Ram and rom, wouldn't it be nice...

[zhulien]

Wouldn't it be nice to have a single mx4 card with...

- 4mb rom
- 4mb ram compatible with current expansions but also pageable as a new standard at c000
- 8kb ram if any left over in the multiface 2 area

Just 1 board with all our rom and ram needs instead of multiple for ram and multiple for rom...

Isn't ram cheap these days? Yeah you could make 16mb or 32mb ram too, but 4mb means some cool software could load from sdcard into high memory and dma for plus machines without conflicts and have lots of animations for all CPCs

[zhulien]

BTW if you have 16mb ram, that can switch complete lots of 64kb like we can already, then we can have 256 x 64kb tasks i believe with no disabling of interrupts during superfast 64kb context switches.

[eto]

Isn't ram cheap these days?

what do you define as "cheap"? 4MB RAM that can easily be used with a CPC will be around 35€.

[zhulien]

35 euro is cheap.
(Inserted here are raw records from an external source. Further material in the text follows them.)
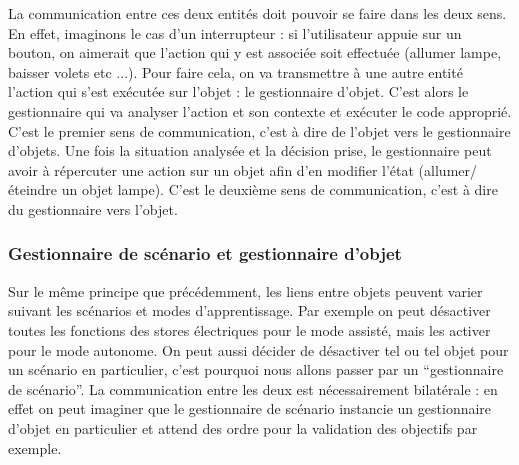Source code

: La communication entre ces deux entités doit pouvoir se faire dans les deux sens.
En effet, imaginons le cas d'un interrupteur : si l'utilisateur appuie sur un bouton, on aimerait que l'action qui y est associée soit effectuée (allumer lampe, baisser volets etc ...).
Pour faire cela, on va transmettre à une autre entité l'action qui s'est exécutée sur l'objet : le gestionnaire d'objet.
C'est alors le gestionnaire qui va analyser l'action et son contexte et exécuter le code approprié. C'est le premier sens de communication, c'est à dire de l'objet vers le gestionnaire d'objets.
Une fois la situation analysée et la décision prise, le gestionnaire peut avoir à répercuter une action sur un objet afin d'en modifier l'état (allumer/éteindre un objet lampe).
C'est le deuxième sens de communication, c'est à dire du gestionnaire vers l'objet.

\subsubsection{Gestionnaire de scénario et gestionnaire d'objet}

Sur le même principe que précédemment, les liens entre objets peuvent varier suivant les scénarios et modes d'apprentissage.
Par exemple on peut désactiver toutes les fonctions des stores électriques pour le mode assisté, mais les activer pour le mode autonome.
On peut aussi décider de désactiver tel ou tel objet pour un scénario en particulier, c'est pourquoi nous allons passer par un \enquote{gestionnaire de scénario}.
La communication entre les deux est nécessairement bilatérale : en effet on peut imaginer que le gestionnaire de scénario instancie un gestionnaire d'objet en particulier et attend des ordre pour la validation des objectifs par exemple.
I remember buying 4mb ram for my amiga 1200 for... au$800

If only I had a time machine

[andycadley]

BTW if you have 16mb ram, that can switch complete lots of 64kb like we can already, then we can have 256 x 64kb tasks i believe with no disabling of interrupts during superfast 64kb context switches.

I'm not sure that's entirely feasible. In reality you'd have to do a fair bit of work to preserve register state, figure out what the next task you need to switch to is etc. And running 256 tasks is going to start to feel like swimming in molasses too, because everything is only getting 1/256th the CPU time...

I still remain unconvinced that there is a practical use for more than around 512K of RAM on an 8-bit system and even that is pushing it. And the dearth of examples for any 8-bit system tends to suggest that's the case. Is anyone really going to create 4Mb of animation frames for a game that only a handful of people would be able to play?

[zhulien]

256 tasks yes is overkill, but it is possible.  I mentioned 4mb would be nice which would give you 64 tasks of 64kb each.  My MOS already does multitasking in 16kb blocks, but 64kb makes things easier because you can just push the registers and swap the memory as a whole, the pop them - and if the memory is swapped in a single instruction, then we don't need to turn off interrupts while swapping - we can either disable or block (without disabling) when pushing / popping.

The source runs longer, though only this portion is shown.